Top of Data for analysis

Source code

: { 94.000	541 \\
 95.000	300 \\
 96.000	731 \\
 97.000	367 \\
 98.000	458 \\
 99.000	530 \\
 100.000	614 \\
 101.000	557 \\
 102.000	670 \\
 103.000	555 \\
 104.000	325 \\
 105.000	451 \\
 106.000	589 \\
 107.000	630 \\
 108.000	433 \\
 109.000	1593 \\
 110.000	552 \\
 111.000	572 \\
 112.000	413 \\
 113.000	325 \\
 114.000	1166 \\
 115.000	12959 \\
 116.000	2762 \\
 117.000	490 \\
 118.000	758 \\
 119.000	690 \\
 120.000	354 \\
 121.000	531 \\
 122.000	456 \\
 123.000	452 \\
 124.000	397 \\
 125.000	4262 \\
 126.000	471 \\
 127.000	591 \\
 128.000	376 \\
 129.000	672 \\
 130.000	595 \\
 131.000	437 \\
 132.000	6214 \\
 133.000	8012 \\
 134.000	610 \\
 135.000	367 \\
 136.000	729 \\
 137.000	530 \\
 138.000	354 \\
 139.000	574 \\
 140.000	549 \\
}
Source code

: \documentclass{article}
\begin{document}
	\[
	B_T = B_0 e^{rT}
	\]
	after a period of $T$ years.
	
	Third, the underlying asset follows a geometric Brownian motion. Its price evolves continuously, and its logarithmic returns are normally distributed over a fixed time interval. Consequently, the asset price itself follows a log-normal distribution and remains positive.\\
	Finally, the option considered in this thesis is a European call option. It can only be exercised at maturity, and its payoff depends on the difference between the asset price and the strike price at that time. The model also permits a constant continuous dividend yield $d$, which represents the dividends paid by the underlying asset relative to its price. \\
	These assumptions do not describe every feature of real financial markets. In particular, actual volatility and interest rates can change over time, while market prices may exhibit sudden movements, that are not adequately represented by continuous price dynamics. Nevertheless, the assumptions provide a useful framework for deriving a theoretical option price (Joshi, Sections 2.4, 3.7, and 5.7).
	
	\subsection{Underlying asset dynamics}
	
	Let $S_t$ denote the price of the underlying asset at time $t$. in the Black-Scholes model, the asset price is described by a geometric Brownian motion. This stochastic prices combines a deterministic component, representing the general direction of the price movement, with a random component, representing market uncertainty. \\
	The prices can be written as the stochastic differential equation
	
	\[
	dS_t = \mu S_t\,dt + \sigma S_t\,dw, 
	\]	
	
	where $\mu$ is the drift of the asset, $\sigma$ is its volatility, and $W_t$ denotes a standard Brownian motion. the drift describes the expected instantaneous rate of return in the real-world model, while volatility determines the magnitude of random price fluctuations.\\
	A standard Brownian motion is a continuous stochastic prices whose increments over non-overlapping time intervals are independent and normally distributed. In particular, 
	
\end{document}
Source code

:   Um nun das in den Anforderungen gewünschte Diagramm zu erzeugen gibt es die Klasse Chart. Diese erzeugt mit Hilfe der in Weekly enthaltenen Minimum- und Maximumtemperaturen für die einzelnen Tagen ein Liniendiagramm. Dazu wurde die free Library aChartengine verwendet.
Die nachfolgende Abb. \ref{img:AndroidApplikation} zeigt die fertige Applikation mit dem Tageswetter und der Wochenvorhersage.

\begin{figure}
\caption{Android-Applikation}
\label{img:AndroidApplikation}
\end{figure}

Bottom of Data for analysis
Top of Data for analysis

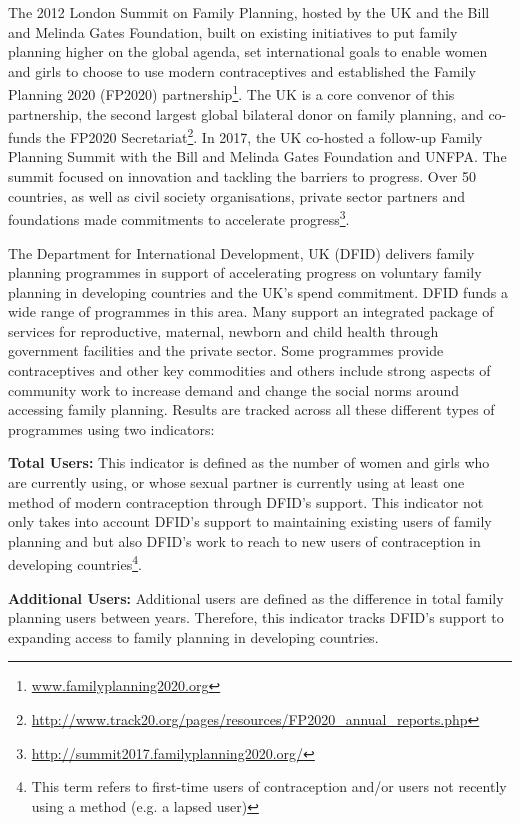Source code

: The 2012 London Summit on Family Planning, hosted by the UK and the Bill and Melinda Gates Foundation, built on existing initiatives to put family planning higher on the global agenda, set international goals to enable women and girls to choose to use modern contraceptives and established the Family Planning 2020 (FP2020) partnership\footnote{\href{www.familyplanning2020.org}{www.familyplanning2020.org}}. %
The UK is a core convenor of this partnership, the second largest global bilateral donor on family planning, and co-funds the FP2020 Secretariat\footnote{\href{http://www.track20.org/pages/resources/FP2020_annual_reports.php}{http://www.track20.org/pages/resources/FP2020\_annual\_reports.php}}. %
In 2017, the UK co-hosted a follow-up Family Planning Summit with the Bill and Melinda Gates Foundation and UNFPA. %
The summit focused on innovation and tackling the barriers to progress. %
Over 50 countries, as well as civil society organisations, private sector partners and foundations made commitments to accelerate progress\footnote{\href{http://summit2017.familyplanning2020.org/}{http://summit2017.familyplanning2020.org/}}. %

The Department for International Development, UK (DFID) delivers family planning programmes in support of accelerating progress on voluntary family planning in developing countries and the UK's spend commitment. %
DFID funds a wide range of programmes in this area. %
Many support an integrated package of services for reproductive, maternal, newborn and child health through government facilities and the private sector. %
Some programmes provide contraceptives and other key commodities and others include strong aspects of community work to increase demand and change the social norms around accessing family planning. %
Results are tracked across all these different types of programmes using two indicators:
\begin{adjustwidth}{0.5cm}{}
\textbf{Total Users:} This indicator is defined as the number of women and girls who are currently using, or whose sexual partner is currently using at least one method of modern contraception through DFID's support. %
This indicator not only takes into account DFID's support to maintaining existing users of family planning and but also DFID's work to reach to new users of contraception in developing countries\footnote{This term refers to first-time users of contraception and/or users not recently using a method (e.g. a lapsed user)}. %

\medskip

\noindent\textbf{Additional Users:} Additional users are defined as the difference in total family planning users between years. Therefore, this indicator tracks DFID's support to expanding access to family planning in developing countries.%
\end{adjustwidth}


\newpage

Bottom of Data for analysis

> [Problem]: Write the number of lines above that contain the string "with", and nothing besides.

> [Expected answer]: 2